With currently available measures in the UK, SVI/BL (although not necessarily visual loss per se) was potentially avoidable in up to 25% of children. The proportion of preventable or treatable disorders was similar for those with SVI/BL plus and those with isolated SVI/BL. However, the ophthalmic disorders differed, with those in the isolated group, such as cataract or glaucoma, being more straightforward to treat.

Summary and implications

Blindness in children in the UK should be viewed within the broader context of disability and chronic disease in childhood and the important influences on the health of children of birth weight, socio-economic deprivation, and ethnicity. Novel interventions to address the currently largely insurmountable burden of blinding eye disease are required and their development will necessitate integration of clinical, epidemiological, and basic scientific research.

Current gaps in our knowledge

  1. 1)

    There is limited information available about the frequency and causes of childhood visual impairment in childhood (vs blindness, as described above). The incidence of this level of impairment is likely to be much higher and the pattern of causes (disorders and aetiological factors) is also likely to differ substantially. This paucity is a particularly important gap in the evidence base that underpins clinical practice, service provision, and research.

  2. 2)

    There is limited information available about the long-term outcomes and natural history of visually impairing disorders of childhood. There has been remarkably limited research investigating the impact in later life on social outcomes (eg education and occupation), general and mental health, and quality of life of affected individuals and their families. This dearth of information makes it difficult to assess and interpret the relative importance of vision in relation to health and disease in childhood, for example, in international burden of disease studies.

  3. 3)

    There is limited information available on the cost-effectiveness of different treatment and preventive strategies for visually impairing disorders of childhood. There have been few health economic studies of interventions for visual impairment, partly because of the paucity of natural history data that are required for economic modelling. The paucity of information in this area has important implications for debates about resource allocation.
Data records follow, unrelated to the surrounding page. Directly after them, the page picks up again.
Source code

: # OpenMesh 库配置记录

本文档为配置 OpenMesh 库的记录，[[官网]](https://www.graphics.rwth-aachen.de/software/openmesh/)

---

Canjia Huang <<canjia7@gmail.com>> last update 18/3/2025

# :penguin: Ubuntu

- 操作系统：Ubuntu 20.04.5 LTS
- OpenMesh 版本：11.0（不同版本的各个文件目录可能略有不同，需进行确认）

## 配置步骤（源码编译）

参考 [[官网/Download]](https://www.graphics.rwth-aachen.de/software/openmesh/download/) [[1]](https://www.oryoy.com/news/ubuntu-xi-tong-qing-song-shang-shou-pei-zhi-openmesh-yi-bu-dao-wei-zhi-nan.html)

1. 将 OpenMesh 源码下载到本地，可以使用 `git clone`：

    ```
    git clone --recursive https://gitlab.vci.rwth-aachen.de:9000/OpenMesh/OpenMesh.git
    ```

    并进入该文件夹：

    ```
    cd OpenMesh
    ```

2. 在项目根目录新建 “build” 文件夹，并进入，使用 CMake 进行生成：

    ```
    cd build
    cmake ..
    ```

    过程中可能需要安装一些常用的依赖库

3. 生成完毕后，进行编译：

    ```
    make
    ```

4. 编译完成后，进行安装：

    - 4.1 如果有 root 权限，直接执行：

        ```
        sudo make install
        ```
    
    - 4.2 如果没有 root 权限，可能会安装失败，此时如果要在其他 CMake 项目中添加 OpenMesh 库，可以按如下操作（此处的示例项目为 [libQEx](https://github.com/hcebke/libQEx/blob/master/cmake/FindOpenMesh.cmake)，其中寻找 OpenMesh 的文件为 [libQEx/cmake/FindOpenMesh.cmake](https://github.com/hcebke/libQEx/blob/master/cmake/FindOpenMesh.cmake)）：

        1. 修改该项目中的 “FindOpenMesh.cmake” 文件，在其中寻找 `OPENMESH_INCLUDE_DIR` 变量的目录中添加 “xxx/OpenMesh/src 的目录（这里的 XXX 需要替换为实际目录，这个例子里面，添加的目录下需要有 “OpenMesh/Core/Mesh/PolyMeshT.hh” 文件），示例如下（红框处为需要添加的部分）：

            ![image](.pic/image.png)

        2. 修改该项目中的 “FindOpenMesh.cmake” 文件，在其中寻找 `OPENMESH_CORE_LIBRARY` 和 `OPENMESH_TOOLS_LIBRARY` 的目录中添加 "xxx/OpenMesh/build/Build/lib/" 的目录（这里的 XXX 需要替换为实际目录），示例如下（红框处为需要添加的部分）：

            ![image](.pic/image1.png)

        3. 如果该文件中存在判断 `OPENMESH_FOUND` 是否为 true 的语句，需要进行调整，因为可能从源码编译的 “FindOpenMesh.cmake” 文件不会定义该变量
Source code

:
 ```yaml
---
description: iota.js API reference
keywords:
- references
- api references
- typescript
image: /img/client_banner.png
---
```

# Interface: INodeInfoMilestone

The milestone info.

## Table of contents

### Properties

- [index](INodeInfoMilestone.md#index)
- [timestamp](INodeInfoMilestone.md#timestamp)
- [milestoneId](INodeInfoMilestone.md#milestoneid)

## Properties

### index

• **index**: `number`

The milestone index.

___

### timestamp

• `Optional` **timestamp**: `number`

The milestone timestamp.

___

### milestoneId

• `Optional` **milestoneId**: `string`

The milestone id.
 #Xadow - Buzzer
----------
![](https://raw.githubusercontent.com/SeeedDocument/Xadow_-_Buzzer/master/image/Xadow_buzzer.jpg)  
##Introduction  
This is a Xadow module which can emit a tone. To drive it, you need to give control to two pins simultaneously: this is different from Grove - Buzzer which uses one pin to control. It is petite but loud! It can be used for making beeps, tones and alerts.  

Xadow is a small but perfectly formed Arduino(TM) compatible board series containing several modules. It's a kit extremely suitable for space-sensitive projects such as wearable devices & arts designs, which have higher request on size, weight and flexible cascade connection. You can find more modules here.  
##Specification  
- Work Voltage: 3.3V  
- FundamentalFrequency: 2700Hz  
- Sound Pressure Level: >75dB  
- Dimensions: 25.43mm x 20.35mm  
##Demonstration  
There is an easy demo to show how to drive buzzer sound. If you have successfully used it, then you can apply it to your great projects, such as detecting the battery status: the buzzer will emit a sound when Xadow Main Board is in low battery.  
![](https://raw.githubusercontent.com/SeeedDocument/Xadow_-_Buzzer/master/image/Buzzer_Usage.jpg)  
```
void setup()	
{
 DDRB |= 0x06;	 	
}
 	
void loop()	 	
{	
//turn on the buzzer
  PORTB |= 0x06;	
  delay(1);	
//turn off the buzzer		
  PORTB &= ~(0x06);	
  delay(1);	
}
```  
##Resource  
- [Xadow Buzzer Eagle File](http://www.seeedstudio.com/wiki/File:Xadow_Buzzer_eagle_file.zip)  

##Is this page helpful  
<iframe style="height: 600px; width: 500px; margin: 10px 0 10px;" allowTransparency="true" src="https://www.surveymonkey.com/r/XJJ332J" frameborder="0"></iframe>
Key challenges for future epidemiological research

Much further epidemiological research is necessary to build a complete picture of childhood visual impairment in the UK. This work would be greatly facilitated by advances in three key areas:

  1. 1

    The development and application of an internationally agreed system of classification of childhood visual disability, which is applicable to children of different ages and which may allow consideration of other visual parameters such as near acuity, visual fields, binocularity, and contrast sensitivity.

  2. 2

    The development of a robust and responsive system for monitoring the frequency and causes of visually impairing diseases of childhood.

  3. 3

    The establishment of large-scale interdisciplinary collaborations (eg national clinical research networks) to provide the infrastructure necessary for effective research.